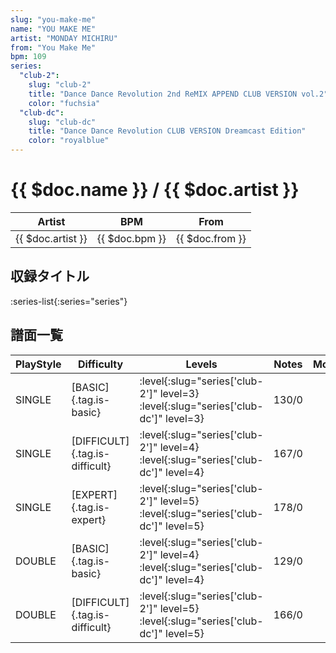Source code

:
 ```yaml
---
slug: "you-make-me"
name: "YOU MAKE ME"
artist: "MONDAY MICHIRU"
from: "You Make Me"
bpm: 109
series:
  "club-2":
    slug: "club-2"
    title: "Dance Dance Revolution 2nd ReMIX APPEND CLUB VERSION vol.2"
    color: "fuchsia"
  "club-dc":
    slug: "club-dc"
    title: "Dance Dance Revolution CLUB VERSION Dreamcast Edition"
    color: "royalblue"
---
```


# {{ $doc.name }} / {{ $doc.artist }}

|Artist|BPM|From|
|------|---|----|
|{{ $doc.artist }}|{{ $doc.bpm }}|{{ $doc.from }}|

## 収録タイトル

:series-list{:series="series"}

## 譜面一覧

|PlayStyle|Difficulty|Levels|Notes|Movie|
|---------|----------|------|-----|-----|
|SINGLE|[BASIC]{.tag.is-basic}|:level{:slug="series['club-2']" level=3} :level{:slug="series['club-dc']" level=3}|130/0||
|SINGLE|[DIFFICULT]{.tag.is-difficult}|:level{:slug="series['club-2']" level=4} :level{:slug="series['club-dc']" level=4}|167/0||
|SINGLE|[EXPERT]{.tag.is-expert}|:level{:slug="series['club-2']" level=5} :level{:slug="series['club-dc']" level=5}|178/0||
|DOUBLE|[BASIC]{.tag.is-basic}|:level{:slug="series['club-2']" level=4} :level{:slug="series['club-dc']" level=4}|129/0||
|DOUBLE|[DIFFICULT]{.tag.is-difficult}|:level{:slug="series['club-2']" level=5} :level{:slug="series['club-dc']" level=5}|166/0||
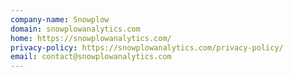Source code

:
 ```yaml
---
company-name: Snowplow
domain: snowplowanalytics.com
home: https://snowplowanalytics.com/
privacy-policy: https://snowplowanalytics.com/privacy-policy/
email: contact@snowplowanalytics.com
---
```




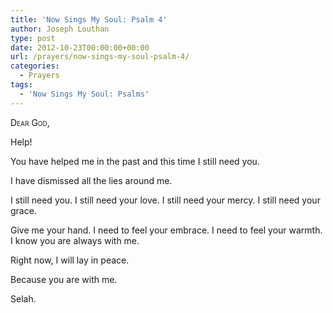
```yaml
---
title: 'Now Sings My Soul: Psalm 4'
author: Joseph Louthan
type: post
date: 2012-10-23T00:00:00+00:00
url: /prayers/now-sings-my-soul-psalm-4/
categories:
  - Prayers
tags:
  - 'Now Sings My Soul: Psalms'
---
```

<div style="font-variant: small-caps;">
  Dear God,
</div>

Help!

You have helped me in the past and this time I still need you.

I have dismissed all the lies around me.

I still need you.
I still need your love.
I still need your mercy.
I still need your grace.

Give me your hand.
I need to feel your embrace.
I need to feel your warmth.
I know you are always with me.

Right now, I will lay in peace.

Because you are with me.

Selah.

━━━━━━━━━━━━━━━━━━━━

How many lines in the records hold the string "snowplowanalytics"? The number alone is the answer.

Answer to this task: 4